Problem description:
Show every line in the entries below where the word "included" appears.
#### Records provided ####
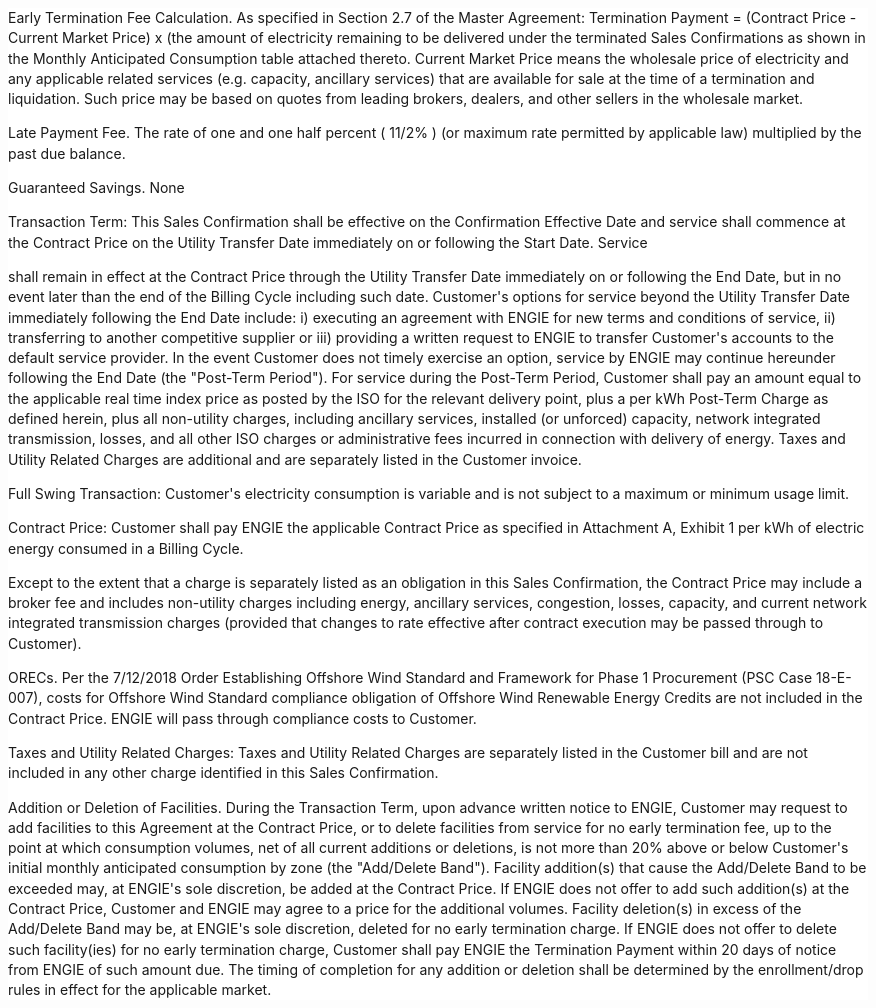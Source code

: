 Early Termination Fee Calculation. As specified in Section 2.7 of the Master Agreement: Termination Payment = (Contract Price - Current Market Price) x (the amount of electricity remaining to be delivered under the terminated Sales Confirmations as shown in the Monthly Anticipated Consumption table attached thereto. Current Market Price means the wholesale price of electricity and any applicable related services (e.g. capacity, ancillary services) that are available for sale at the time of a termination and liquidation. Such price may be based on quotes from leading brokers, dealers, and other sellers in the wholesale market.

Late Payment Fee. The rate of one and one half percent ( $11 / 2 \%$ ) (or maximum rate permitted by applicable law) multiplied by the past due balance.

Guaranteed Savings. None

Transaction Term: This Sales Confirmation shall be effective on the Confirmation Effective Date and service shall commence at the Contract Price on the Utility Transfer Date immediately on or following the Start Date. Service

shall remain in effect at the Contract Price through the Utility Transfer Date immediately on or following the End Date, but in no event later than the end of the Billing Cycle including such date. Customer's options for service beyond the Utility Transfer Date immediately following the End Date include: i) executing an agreement with ENGIE for new terms and conditions of service, ii) transferring to another competitive supplier or iii) providing a written request to ENGIE to transfer Customer's accounts to the default service provider. In the event Customer does not timely exercise an option, service by ENGIE may continue hereunder following the End Date (the "Post-Term Period"). For service during the Post-Term Period, Customer shall pay an amount equal to the applicable real time index price as posted by the ISO for the relevant delivery point, plus a per kWh Post-Term Charge as defined herein, plus all non-utility charges, including ancillary services, installed (or unforced) capacity, network integrated transmission, losses, and all other ISO charges or administrative fees incurred in connection with delivery of energy. Taxes and Utility Related Charges are additional and are separately listed in the Customer invoice.

Full Swing Transaction: Customer's electricity consumption is variable and is not subject to a maximum or minimum usage limit.

Contract Price: Customer shall pay ENGIE the applicable Contract Price as specified in Attachment A, Exhibit 1 per kWh of electric energy consumed in a Billing Cycle.

Except to the extent that a charge is separately listed as an obligation in this Sales Confirmation, the Contract Price may include a broker fee and includes non-utility charges including energy, ancillary services, congestion, losses, capacity, and current network integrated transmission charges (provided that changes to rate effective after contract execution may be passed through to Customer).

ORECs. Per the 7/12/2018 Order Establishing Offshore Wind Standard and Framework for Phase 1 Procurement (PSC Case 18-E-007), costs for Offshore Wind Standard compliance obligation of Offshore Wind Renewable Energy Credits are not included in the Contract Price. ENGIE will pass through compliance costs to Customer.

Taxes and Utility Related Charges: Taxes and Utility Related Charges are separately listed in the Customer bill and are not included in any other charge identified in this Sales Confirmation.

Addition or Deletion of Facilities. During the Transaction Term, upon advance written notice to ENGIE, Customer may request to add facilities to this Agreement at the Contract Price, or to delete facilities from service for no early termination fee, up to the point at which consumption volumes, net of all current additions or deletions, is not more than $20 \%$ above or below Customer's initial monthly anticipated consumption by zone (the "Add/Delete Band"). Facility addition(s) that cause the Add/Delete Band to be exceeded may, at ENGIE's sole discretion, be added at the Contract Price. If ENGIE does not offer to add such addition(s) at the Contract Price, Customer and ENGIE may agree to a price for the additional volumes. Facility deletion(s) in excess of the Add/Delete Band may be, at ENGIE's sole discretion, deleted for no early termination charge. If ENGIE does not offer to delete such facility(ies) for no early termination charge, Customer shall pay ENGIE the Termination Payment within 20 days of notice from ENGIE of such amount due. The timing of completion for any addition or deletion shall be determined by the enrollment/drop rules in effect for the applicable market.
####
Written reply:
ORECs. Per the 7/12/2018 Order Establishing Offshore Wind Standard and Framework for Phase 1 Procurement (PSC Case 18-E-007), costs for Offshore Wind Standard compliance obligation of Offshore Wind Renewable Energy Credits are not included in the Contract Price. ENGIE will pass through compliance costs to Customer.
Taxes and Utility Related Charges: Taxes and Utility Related Charges are separately listed in the Customer bill and are not included in any other charge identified in this Sales Confirmation.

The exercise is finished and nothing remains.